Set aside for the nonce the idea of churches seeking financial blessings from Caesar. That paragraph is outstanding. The purpose of the First Amendment, as I understand, is to permit dissenting voices to speak up without retribution. It wasn't so stoned college kids could burn flags or tweet about how repressed they are on the iPad their mommy bought them, although it does provide them cover as well. No, it was made so voices like Patrick Henry could speak out against the government, just as the religious beliefs and expressions of citizens could not be controlled by the state, as they were under the Crown. As someone who holds to non-resistance, I of course support the practice of conscientious objection which is another expressions of freedom of expression and association. I choose not to take up arms to kill others even when Caesar says we are supposed to.

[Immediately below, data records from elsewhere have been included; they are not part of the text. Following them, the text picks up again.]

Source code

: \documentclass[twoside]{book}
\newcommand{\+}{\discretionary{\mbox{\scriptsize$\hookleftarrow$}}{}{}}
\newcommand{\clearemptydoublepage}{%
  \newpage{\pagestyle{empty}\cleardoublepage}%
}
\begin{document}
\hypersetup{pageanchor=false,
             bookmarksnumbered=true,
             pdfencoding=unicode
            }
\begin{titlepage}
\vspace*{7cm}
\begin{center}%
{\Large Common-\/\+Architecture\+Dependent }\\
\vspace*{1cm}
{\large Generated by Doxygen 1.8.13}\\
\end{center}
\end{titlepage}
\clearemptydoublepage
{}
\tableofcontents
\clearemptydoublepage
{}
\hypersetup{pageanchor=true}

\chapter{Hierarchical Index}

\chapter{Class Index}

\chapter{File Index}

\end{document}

What is really important in that paragraph is the idea that the state can make laws but there is no assumption or guarantee of accuracy. Too many people have a slavish devotion to the state and seem to think that because something is legal under the laws of Caesar, it must be beneficial. The opposite is more often the case, I can't think of many laws that actually make better the problem they purport to address. To a certain segment of the population, what I wrote above is tantamount to heresy. One must never question what the state has done or what it is doing or suggest that it might not be the proper mechanism for any future problems. Thanks to their control of the media machine, public school system, the government bureaucracy and virtually every university, they are able to go a long way toward silencing any dissenters.

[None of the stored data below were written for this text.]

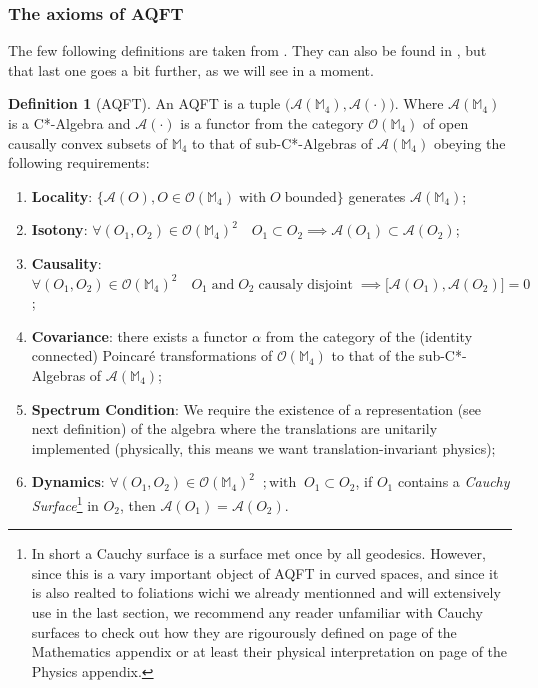 \documentclass[a4paper,11pt]{article}
\numberwithin{equation}{section}
\theoremstyle{definition}
\newtheorem{definition}{Definition}
\begin{document}
\subsubsection{The axioms of AQFT}
The few following definitions are taken from \cite{AQFT_Intro}. They can also be found in \cite{pAQFT}, but that last one goes a bit further, as we will see in a moment.
\begin{definition}[AQFT] \label{AQFT_M4-Ax}
    An AQFT is a tuple $\big(\mathcal{A}(\mathbb{M}_4), \mathcal{A}(\cdot)\big)$. Where $\mathcal{A}(\mathbb{M}_4)$ is a C*-Algebra and $\mathcal{A}(\cdot)$ is a functor from the category $\mathcal{O}(\mathbb{M}_4)$ of open causally convex subsets of $\mathbb{M}_4$ to that of sub-C*-Algebras of $\mathcal{A}(\mathbb{M}_4)$ obeying the following requirements:
    \begin{enumerate}
        \item \textbf{Locality}:  $\big\{\mathcal{A}(O), O \in \mathcal{O}(\mathbb{M}_4) \; \mathrm{with}\; O\; \mathrm{bounded}\big\}$ generates $\mathcal{A}(\mathbb{M}_4)$;
        \item \textbf{Isotony}: $\forall (O_1, O_2) \in \mathcal{O}(\mathbb{M}_4)^2 \quad O_1\subset O_2 \implies \mathcal{A}(O_1)\subset\mathcal{A}(O_2)$;
        \item \textbf{Causality}: $\forall (O_1, O_2) \in \mathcal{O}(\mathbb{M}_4)^2 \quad O_1 \; \mathrm{and}\; O_2\; \mathrm{causaly}\;\mathrm{disjoint}\; \implies \big[\mathcal{A}(O_1),\mathcal{A}(O_2)\big]=0$;
        \item \textbf{Covariance}: there exists a functor $\alpha$ from the category of the (identity connected) Poincaré transformations of $\mathcal{O}(\mathbb{M}_4)$ to that of the sub-C*-Algebras of $\mathcal{A}(\mathbb{M}_4)$;
        \item \textbf{Spectrum Condition}: We require the existence of a representation (see next definition) of the algebra where the translations are unitarily implemented (physically, this means we want translation-invariant physics);
        \item \textbf{Dynamics}: $\forall (O_1, O_2) \in \mathcal{O}(\mathbb{M}_4)^2 \;\;;\mathrm{with} \;\;O_1 \subset O_2$, if $O_1$ contains a \emph{Cauchy Surface}\footnote{In short a Cauchy surface is a surface met once by all geodesics. However, since this is a vary important object of AQFT in curved spaces, and since it is also realted to foliations wichi we already mentionned and will extensively use in the last section, we recommend any reader unfamiliar with Cauchy surfaces to check out how they are rigourously defined on page \pageref{CauchyMat} of the Mathematics appendix or at least their physical interpretation on page \pageref{CauchyPhy} of the Physics appendix.} in $O_2$, then $\mathcal{A}(O_1)=\mathcal{A}(O_2)$.
    \end{enumerate}
    

\end{definition}
\end{document}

The infuriating reality is that many of these people seeking to quash any and all dissent directed at homosexual normalization are the same kind of people who cry McCarthyism at the drop of a hat. How ironic that they have taken up the McCarthy enemies list that allegedly was used to terrify people who were insufficiently patriotic and now use that same method to silence those who dare deviate from leftist ideology. Sadly, the irony involved is completely missed by the very people who need to see it most.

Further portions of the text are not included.